*Rendered images with source text:*
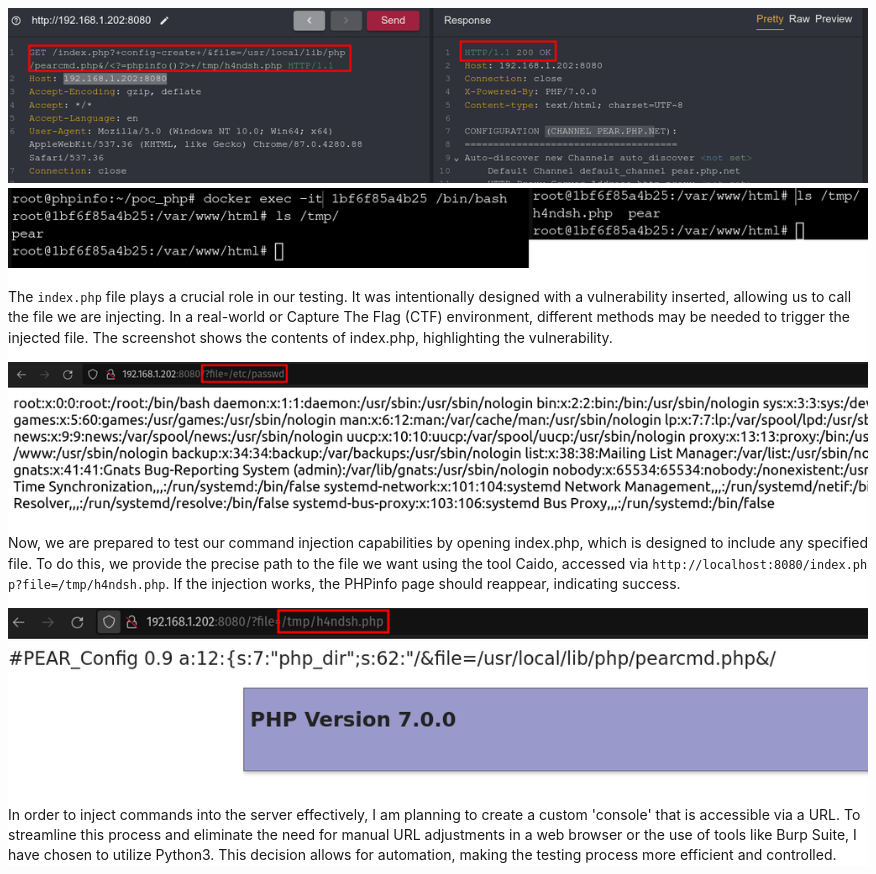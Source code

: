![caido request](caido_request.png "caido request")
![tmp folder](out.png "Beffore / After")


The `index.php` file plays a crucial role in our testing. It was intentionally designed with a vulnerability inserted, allowing us to call the file we are injecting. In a real-world or Capture The Flag (CTF) environment, different methods may be needed to trigger the injected file. The screenshot shows the contents of index.php, highlighting the vulnerability.

![index.php](vulnerability_file.png)

Now, we are prepared to test our command injection capabilities by opening index.php, which is designed to include any specified file. To do this, we provide the precise path to the file we want using the tool Caido, accessed via `http://localhost:8080/index.php?file=/tmp/h4ndsh.php`. If the injection works, the PHPinfo page should reappear, indicating success.

![h4ndsh_file_resquest](h4ndsh_file_resquest.png)


In order to inject commands into the server effectively, I am planning to create a custom 'console' that is accessible via a URL. To streamline this process and eliminate the need for manual URL adjustments in a web browser or the use of tools like Burp Suite, I have chosen to utilize Python3. This decision allows for automation, making the testing process more efficient and controlled.
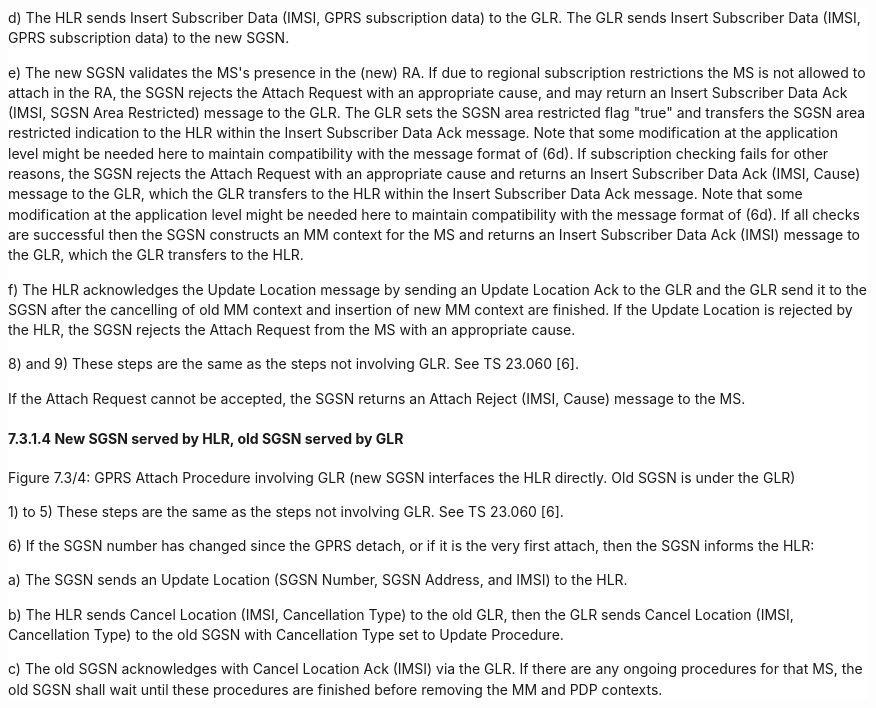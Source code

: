 d\) The HLR sends Insert Subscriber Data (IMSI, GPRS subscription data)
to the GLR. The GLR sends Insert Subscriber Data (IMSI, GPRS
subscription data) to the new SGSN.

e\) The new SGSN validates the MS\'s presence in the (new) RA. If due to
regional subscription restrictions the MS is not allowed to attach in
the RA, the SGSN rejects the Attach Request with an appropriate cause,
and may return an Insert Subscriber Data Ack (IMSI, SGSN Area
Restricted) message to the GLR. The GLR sets the SGSN area restricted
flag \"true\" and transfers the SGSN area restricted indication to the
HLR within the Insert Subscriber Data Ack message. Note that some
modification at the application level might be needed here to maintain
compatibility with the message format of (6d). If subscription checking
fails for other reasons, the SGSN rejects the Attach Request with an
appropriate cause and returns an Insert Subscriber Data Ack (IMSI,
Cause) message to the GLR, which the GLR transfers to the HLR within the
Insert Subscriber Data Ack message. Note that some modification at the
application level might be needed here to maintain compatibility with
the message format of (6d). If all checks are successful then the SGSN
constructs an MM context for the MS and returns an Insert Subscriber
Data Ack (IMSI) message to the GLR, which the GLR transfers to the HLR.

f\) The HLR acknowledges the Update Location message by sending an
Update Location Ack to the GLR and the GLR send it to the SGSN after the
cancelling of old MM context and insertion of new MM context are
finished. If the Update Location is rejected by the HLR, the SGSN
rejects the Attach Request from the MS with an appropriate cause.

8\) and 9) These steps are the same as the steps not involving GLR. See
TS 23.060 \[6\].

If the Attach Request cannot be accepted, the SGSN returns an Attach
Reject (IMSI, Cause) message to the MS.

#### 7.3.1.4 New SGSN served by HLR, old SGSN served by GLR

Figure 7.3/4: GPRS Attach Procedure involving GLR (new SGSN interfaces
the HLR directly. Old SGSN is under the GLR)

1\) to 5) These steps are the same as the steps not involving GLR. See
TS 23.060 \[6\].

6\) If the SGSN number has changed since the GPRS detach, or if it is
the very first attach, then the SGSN informs the HLR:

a\) The SGSN sends an Update Location (SGSN Number, SGSN Address, and
IMSI) to the HLR.

b\) The HLR sends Cancel Location (IMSI, Cancellation Type) to the old
GLR, then the GLR sends Cancel Location (IMSI, Cancellation Type) to the
old SGSN with Cancellation Type set to Update Procedure.

c\) The old SGSN acknowledges with Cancel Location Ack (IMSI) via the
GLR. If there are any ongoing procedures for that MS, the old SGSN shall
wait until these procedures are finished before removing the MM and PDP
contexts.
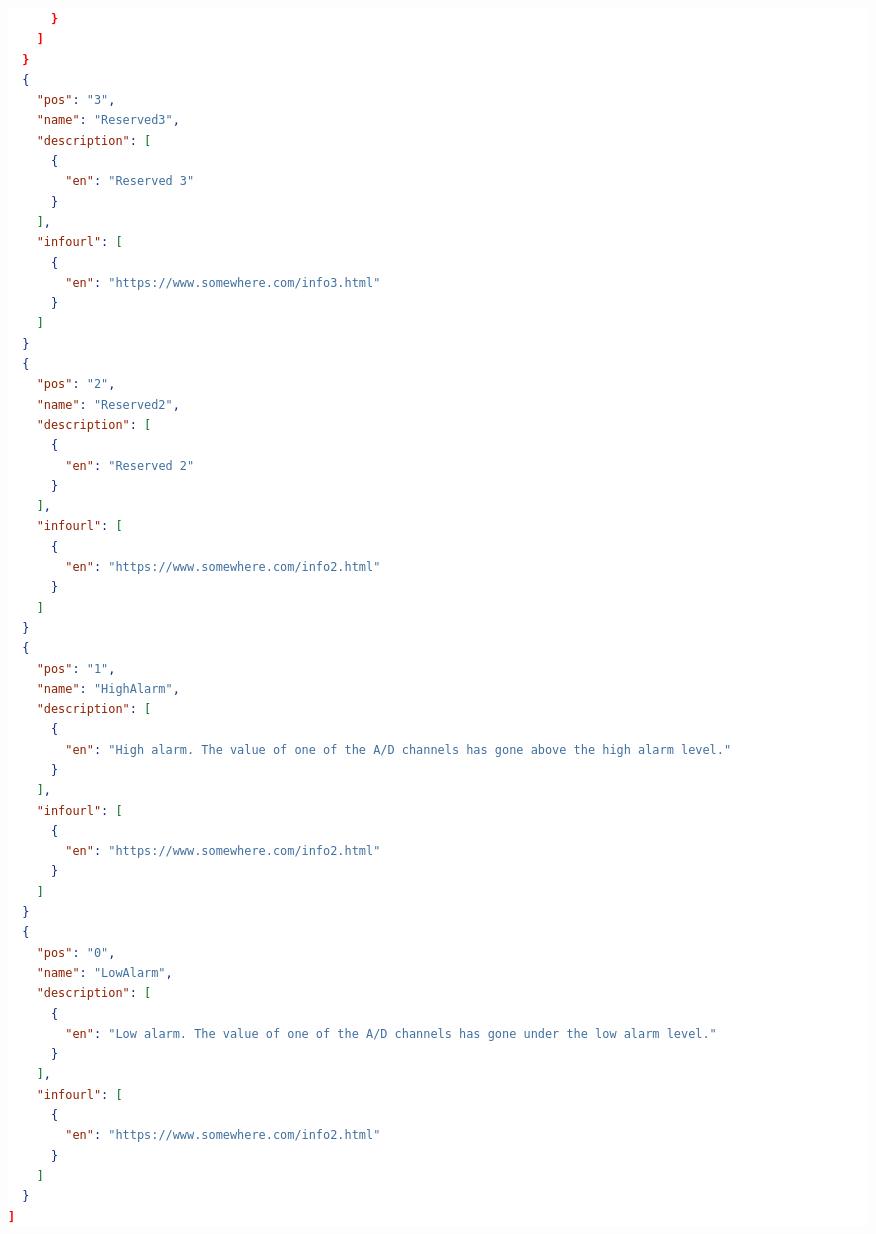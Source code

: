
```json
      }
    ]
  }
  { 
    "pos": "3", 
    "name": "Reserved3",
    "description": [ 
      {
        "en": "Reserved 3"
      }
    ],
    "infourl": [ 
      {
        "en": "https://www.somewhere.com/info3.html"
      }
    ]
  }
  { 
    "pos": "2", 
    "name": "Reserved2",
    "description": [ 
      {
        "en": "Reserved 2"
      }
    ],
    "infourl": [ 
      {
        "en": "https://www.somewhere.com/info2.html"
      }
    ]
  }
  { 
    "pos": "1", 
    "name": "HighAlarm",
    "description": [ 
      {
        "en": "High alarm. The value of one of the A/D channels has gone above the high alarm level."
      }
    ],
    "infourl": [ 
      {
        "en": "https://www.somewhere.com/info2.html"
      }
    ]
  }
  { 
    "pos": "0", 
    "name": "LowAlarm",
    "description": [ 
      {
        "en": "Low alarm. The value of one of the A/D channels has gone under the low alarm level."
      }
    ],
    "infourl": [ 
      {
        "en": "https://www.somewhere.com/info2.html"
      }
    ]
  }
]
```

*Task brief:* What is the number of lines in the preceding entries that hold the string "Note"? Give it alone.

*Answer to this task:* 2